Abstract:
OBJECTIVE: The continuously increasing extracellular matrix stiffness during intervertebral disc degeneration promotes disease progression. In an attempt to obtain novel treatment methods, this study aims to investigate the changes in nucleus pulposus cells under the stimulation of a stiff microenvironment.
METHODS: RNA sequencing and metabolomics experiments were combined to evaluate the primary nucleus pulposus and screen key targets under mechanical biological stimulation. Additionally, small molecules work in vitro were used to confirm the target regulatory effect and investigate the mechanism. In vivo, treatment effects were validated using a rat caudal vertebrae compression model.
RESULTS: Our research results revealed that by activating TRPC6, hyperforin, a herbaceous extract can rescue the inflammatory phenotype caused by the stiff microenvironment, hence reducing intervertebral disc degeneration (IDD). Mechanically, it activates mitochondrial fission to inhibit PFKFB3.
CONCLUSIONS: In summary, this study reveals the important bridging role of TRPC6 between mechanical stiffness, metabolism, and inflammation in the context of nucleus pulposus degeneration. TRPC6 activation with hyperforin may become a promising treatment for IDD.
METHODS: RNA sequencing and metabolomics experiments were combined to evaluate the primary nucleus pulposus and screen key targets under mechanical biological stimulation. Additionally, small molecules work in vitro were used to confirm the target regulatory effect and investigate the mechanism. In vivo, treatment effects were validated using a rat caudal vertebrae compression model.
RESULTS: Our research results revealed that by activating TRPC6, hyperforin, a herbaceous extract can rescue the inflammatory phenotype caused by the stiff microenvironment, hence reducing intervertebral disc degeneration (IDD). Mechanically, it activates mitochondrial fission to inhibit PFKFB3.

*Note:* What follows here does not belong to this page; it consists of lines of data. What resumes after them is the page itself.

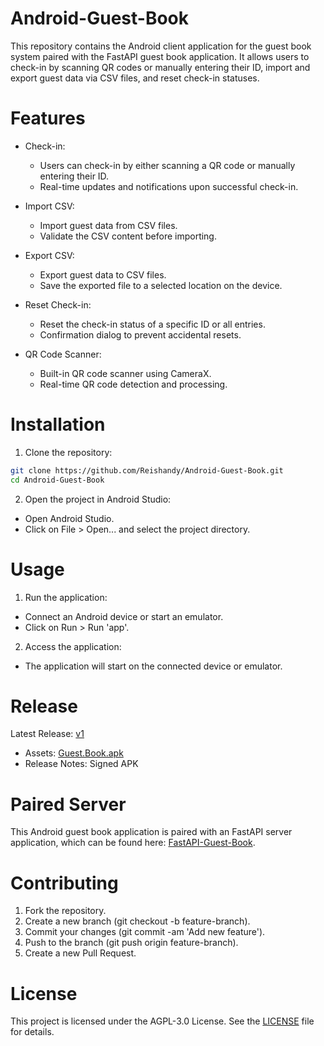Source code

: # Android-Guest-Book
This repository contains the Android client application for the guest book system paired with the FastAPI guest book application. It allows users to check-in by scanning QR codes or manually entering their ID, import and export guest data via CSV files, and reset check-in statuses.

# Features
- Check-in:
  - Users can check-in by either scanning a QR code or manually entering their ID.
  - Real-time updates and notifications upon successful check-in.

- Import CSV:
  - Import guest data from CSV files.
  - Validate the CSV content before importing.

- Export CSV:
  - Export guest data to CSV files.
  - Save the exported file to a selected location on the device.

- Reset Check-in:
  - Reset the check-in status of a specific ID or all entries.
  - Confirmation dialog to prevent accidental resets.

- QR Code Scanner:
  - Built-in QR code scanner using CameraX.
  - Real-time QR code detection and processing.


# Installation
1. Clone the repository:
```bash
git clone https://github.com/Reishandy/Android-Guest-Book.git
cd Android-Guest-Book
```

2. Open the project in Android Studio:
  - Open Android Studio.
  - Click on File > Open... and select the project directory.

# Usage
1. Run the application:
  - Connect an Android device or start an emulator.
  - Click on Run > Run 'app'.

2. Access the application:
-   The application will start on the connected device or emulator.

# Release
Latest Release: [v1](https://github.com/Reishandy/Android-Guest-Book/releases/tag/v1)
- Assets: [Guest.Book.apk](https://github.com/Reishandy/Android-Guest-Book/releases/download/v1/Guest.Book.apk)
- Release Notes: Signed APK

# Paired Server
This Android guest book application is paired with an FastAPI server application, which can be found here: [FastAPI-Guest-Book](https://github.com/Reishandy/FastApi-Guest-Book).

# Contributing
1. Fork the repository.
2. Create a new branch (git checkout -b feature-branch).
3. Commit your changes (git commit -am 'Add new feature').
4. Push to the branch (git push origin feature-branch).
5. Create a new Pull Request.

# License
This project is licensed under the AGPL-3.0 License. See the [LICENSE](LICENSE) file for details.
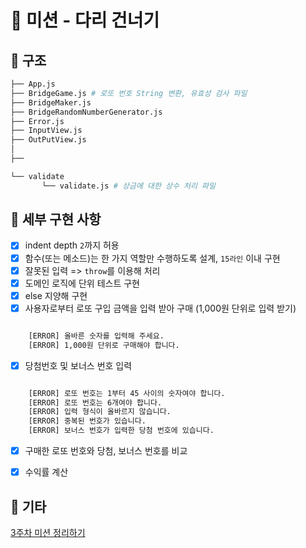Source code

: # 🦑 미션 - 다리 건너기

## 🦴 구조

```sh
├── App.js
├── BridgeGame.js # 로또 번호 String 변환, 유효성 검사 파일
├── BridgeMaker.js
├── BridgeRandomNumberGenerator.js
├── Error.js
├── InputView.js
├── OutPutView.js
│
├──

└── validate
       └── validate.js # 상금에 대한 상수 처리 파일
```

## 📌 세부 구현 사항

- [x] indent depth `2`까지 허용
- [x] 함수(또는 메소드)는 한 가지 역할만 수행하도록 설계, `15라인` 이내 구현
- [x] 잘못된 입력 => `throw`를 이용해 처리
- [x] 도메인 로직에 단위 테스트 구현
- [x] else 지양해 구현
- [x] 사용자로부터 로또 구입 금액을 입력 받아 구매 (1,000원 단위로 입력 받기)

```sh

    [ERROR] 올바른 숫자를 입력해 주세요.
    [ERROR] 1,000원 단위로 구매해야 합니다.

```
- [x] 당첨번호 및 보너스 번호 입력
```sh

    [ERROR] 로또 번호는 1부터 45 사이의 숫자여야 합니다.
    [ERROR] 로또 번호는 6개여야 합니다.
    [ERROR] 입력 형식이 올바르지 않습니다.
    [ERROR] 중복된 번호가 있습니다.
    [ERROR] 보너스 번호가 입력한 당첨 번호에 있습니다.

```
- [x] 구매한 로또 번호와 당첨, 보너스 번호를 비교
- [x] 수익률 계산






## 🍌 기타

[3주차 미션 정리하기](https://jade-gasoline-2a3.notion.site/e80071d16aa64f5a88b20212cb4db091)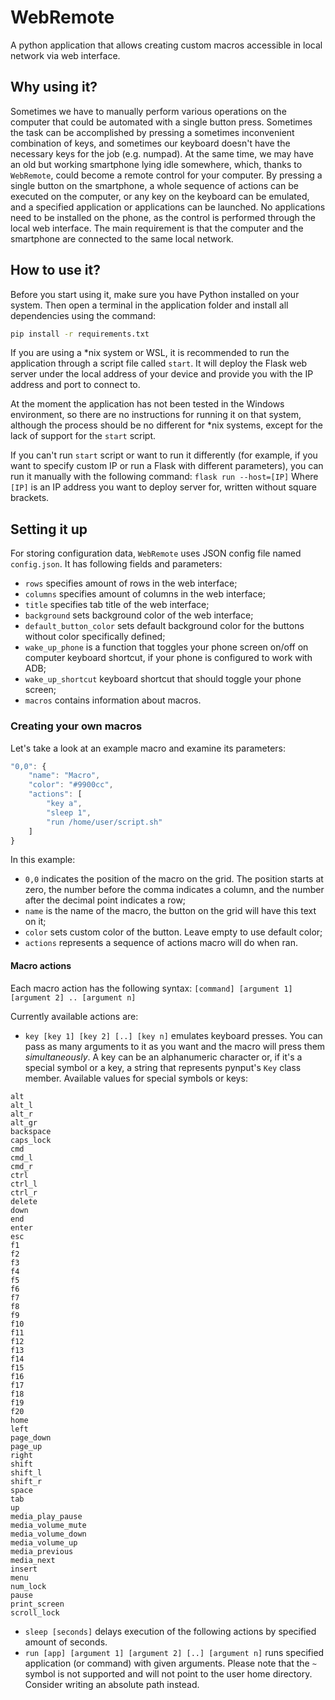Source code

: # WebRemote

A python application that allows creating custom macros accessible in local network via web interface.

## Why using it?

Sometimes we have to manually perform various operations on the computer that could be automated with a single button press. Sometimes the task can be accomplished by pressing a sometimes inconvenient combination of keys, and sometimes our keyboard doesn't have the necessary keys for the job (e.g. numpad). At the same time, we may have an old but working smartphone lying idle somewhere, which, thanks to `WebRemote`, could become a remote control for your computer. By pressing a single button on the smartphone, a whole sequence of actions can be executed on the computer, or any key on the keyboard can be emulated, and a specified application or applications can be launched. No applications need to be installed on the phone, as the control is performed through the local web interface. The main requirement is that the computer and the smartphone are connected to the same local network.

## How to use it?

Before you start using it, make sure you have Python installed on your system. Then open a terminal in the application folder and install all dependencies using the command:
```sh
pip install -r requirements.txt
```

If you are using a *nix system or WSL, it is recommended to run the application through a script file called `start`. It will deploy the Flask web server under the local address of your device and provide you with the IP address and port to connect to.

At the moment the application has not been tested in the Windows environment, so there are no instructions for running it on that system, although the process should be no different for *nix systems, except for the lack of support for the `start` script.

If you can't run `start` script or want to run it differently (for example, if you want to specify custom IP or run a Flask with different parameters), you can run it manually with the following command:
`flask run --host=[IP]`
Where `[IP]` is an IP address you want to deploy server for, written without square brackets.

## Setting it up

For storing configuration data, `WebRemote` uses JSON config file named `config.json`. It has following fields and parameters:
* `rows` specifies amount of rows in the web interface;
* `columns` specifies amount of columns in the web interface;
* `title` specifies tab title of the web interface;
* `background` sets background color of the web interface;
* `default_button_color` sets default background color for the buttons without color specifically defined;
* `wake_up_phone` is a function that toggles your phone screen on/off on computer keyboard shortcut, if your phone is configured to work with ADB;
* `wake_up_shortcut` keyboard shortcut that should toggle your phone screen;
* `macros` contains information about macros.

### Creating your own macros

Let's take a look at an example macro and examine its parameters:

```js
"0,0": {
    "name": "Macro",
    "color": "#9900cc",
    "actions": [
        "key a",
        "sleep 1",
        "run /home/user/script.sh"
    ]
}
```

In this example: 
* `0,0` indicates the position of the macro on the grid. The position starts at zero, the number before the comma indicates a column, and the number after the decimal point indicates a row;
* `name` is the name of the macro, the button on the grid will have this text on it;
* `color` sets custom color of the button. Leave empty to use default color;
* `actions` represents a sequence of actions macro will do when ran.

#### Macro actions

Each macro action has the following syntax:
`[command] [argument 1] [argument 2] .. [argument n]`

Currently available actions are:
* `key [key 1] [key 2] [..] [key n]` emulates keyboard presses. You can pass as many arguments to it as you want and the macro will press them _simultaneously_. A key can be an alphanumeric character or, if it's a special symbol or a key, a string that represents pynput's `Key` class member.
Available values for special symbols or keys:
```
alt
alt_l
alt_r
alt_gr
backspace
caps_lock
cmd
cmd_l
cmd_r
ctrl
ctrl_l
ctrl_r
delete
down
end
enter
esc
f1
f2
f3
f4
f5
f6
f7
f8
f9
f10
f11
f12
f13
f14
f15
f16
f17
f18
f19
f20
home
left
page_down
page_up
right
shift
shift_l
shift_r
space
tab
up
media_play_pause
media_volume_mute
media_volume_down
media_volume_up
media_previous
media_next
insert
menu
num_lock
pause
print_screen
scroll_lock
```

* `sleep [seconds]` delays execution of the following actions by specified amount of seconds.
* `run [app] [argument 1] [argument 2] [..] [argument n]` runs specified application (or command) with given arguments. Please note that the `~` symbol is not supported and will not point to the user home directory. Consider writing an absolute path instead.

CONCLUSIONS: In summary, this study reveals the important bridging role of TRPC6 between mechanical stiffness, metabolism, and inflammation in the context of nucleus pulposus degeneration. TRPC6 activation with hyperforin may become a promising treatment for IDD.
摘要:
目的:椎间盘退变过程中持续增加的细胞外基质硬度促进疾病进展。为了获得新的治疗方法,本研究旨在探讨髓核细胞在刚性微环境刺激下的变化。
方法:将RNA测序和代谢组学实验结合起来评估初级髓核,并在机械生物刺激下筛选关键靶标。此外,利用小分子在体外的作用来确认靶点的调节作用并探讨其作用机制。在体内,使用大鼠尾椎压迫模型验证治疗效果。
结果:我们的研究结果表明,通过激活TRPC6,hyperforin,草本提取物可以挽救由僵硬的微环境引起的炎症表型,从而减少椎间盘退变(IDD)。机械上,它激活线粒体裂变以抑制PFKFB3。
结论:总之,这项研究揭示了TRPC6在机械刚度之间的重要桥梁作用,新陈代谢,和炎症在髓核变性的背景下。用hyperforin激活TRPC6可能成为IDD的有希望的治疗方法。
方法:将RNA测序和代谢组学实验结合起来评估初级髓核,并在机械生物刺激下筛选关键靶标。此外,利用小分子在体外的作用来确认靶点的调节作用并探讨其作用机制。在体内,使用大鼠尾椎压迫模型验证治疗效果。
结果:我们的研究结果表明,通过激活TRPC6,hyperforin,草本提取物可以挽救由僵硬的微环境引起的炎症表型,从而减少椎间盘退变(IDD)。机械上,它激活线粒体裂变以抑制PFKFB3。
结论:总之,这项研究揭示了TRPC6在机械刚度之间的重要桥梁作用,新陈代谢,和炎症在髓核变性的背景下。用hyperforin激活TRPC6可能成为IDD的有希望的治疗方法。